SINHA, BHUVNESHWAR P.(CJ)
WANCHOO, K.N.
GUPTA, K.C. DAS
SHAH, J.C.
CITATION:
1963 AIR 645 1962 SCR Supl. (1) 429
CITATOR INFO :
F 1965 SC 810 (6)
R 1966 SC1614 (13)
R 1971 SC1382 (11)
R 1972 SC2166 (6)
R 1974 SC 28 (1)
R 1986 SC1534 (8)
ACT:
Citizenship-Foreigner-Indian going to Pakistan after
Constitution-Return on Pakistani passport-If ceases to be
citizen of India-Constitution of India, Art. 7-Citizenship
Act, 1955 (57 of 1955).
HEADNOTE:
The respondents who were citizens of India left India for
Pakistan sometime after January 26, 1950. They returned to
India in 1956 on the strength of a Pakistani passport and
visa.
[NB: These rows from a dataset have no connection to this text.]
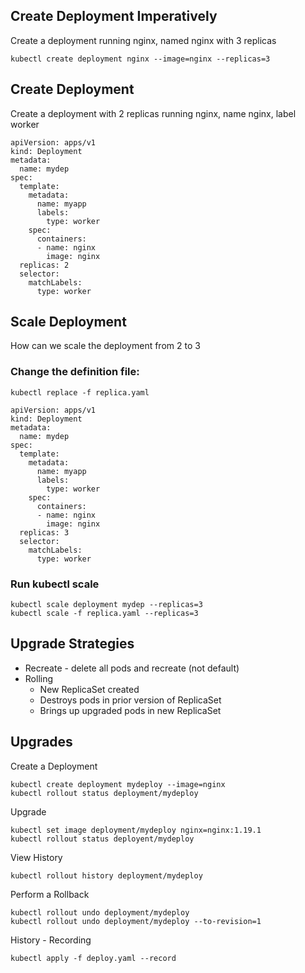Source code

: ## Create Deployment Imperatively
Create a deployment running nginx, named nginx with 3 replicas
```
kubectl create deployment nginx --image=nginx --replicas=3
```

## Create Deployment
Create a deployment with 2 replicas running nginx, name nginx, label worker
```
apiVersion: apps/v1
kind: Deployment
metadata: 
  name: mydep
spec:
  template:
    metadata:
      name: myapp
      labels:
        type: worker
    spec:
      containers:
      - name: nginx
        image: nginx
  replicas: 2
  selector:
    matchLabels:
      type: worker
 ```

## Scale Deployment
How can we scale the deployment from 2 to 3
  
### Change the definition file:
```
kubectl replace -f replica.yaml 
```
  
```
apiVersion: apps/v1
kind: Deployment
metadata: 
  name: mydep
spec:
  template:
    metadata:
      name: myapp
      labels:
        type: worker
    spec:
      containers:
      - name: nginx
        image: nginx
  replicas: 3
  selector:
    matchLabels:
      type: worker
```
  
### Run kubectl scale
```
kubectl scale deployment mydep --replicas=3 
kubectl scale -f replica.yaml --replicas=3 
```

## Upgrade Strategies
* Recreate - delete all pods and recreate (not default)
* Rolling
  * New ReplicaSet created
  * Destroys pods in prior version of ReplicaSet   
  * Brings up upgraded pods in new ReplicaSet

## Upgrades
Create a Deployment
```
kubectl create deployment mydeploy --image=nginx
kubectl rollout status deployment/mydeploy
```

Upgrade
```
kubectl set image deployment/mydeploy nginx=nginx:1.19.1
kubectl rollout status deployent/mydeploy
```

View History
```
kubectl rollout history deployment/mydeploy
```

Perform a Rollback
```
kubectl rollout undo deployment/mydeploy
kubectl rollout undo deployment/mydeploy --to-revision=1
```

History - Recording
```
kubectl apply -f deploy.yaml --record
```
They continued to stay in India even after the period
of the visa had expired and were prosecuted under s. 14
Foreigners Act’ 1946, read with cl. 7 Foreigner’s Order,
1948, for unauthorised and illegal overstay in India. The
High Court acquitted them holding that they had not become
foreigners on.account of their leaving India after January
26, 1950, and the question whether they had lost their
Indian citizenship on account of acquisition of Pakistani
citizenship could not be agitated before a court of law.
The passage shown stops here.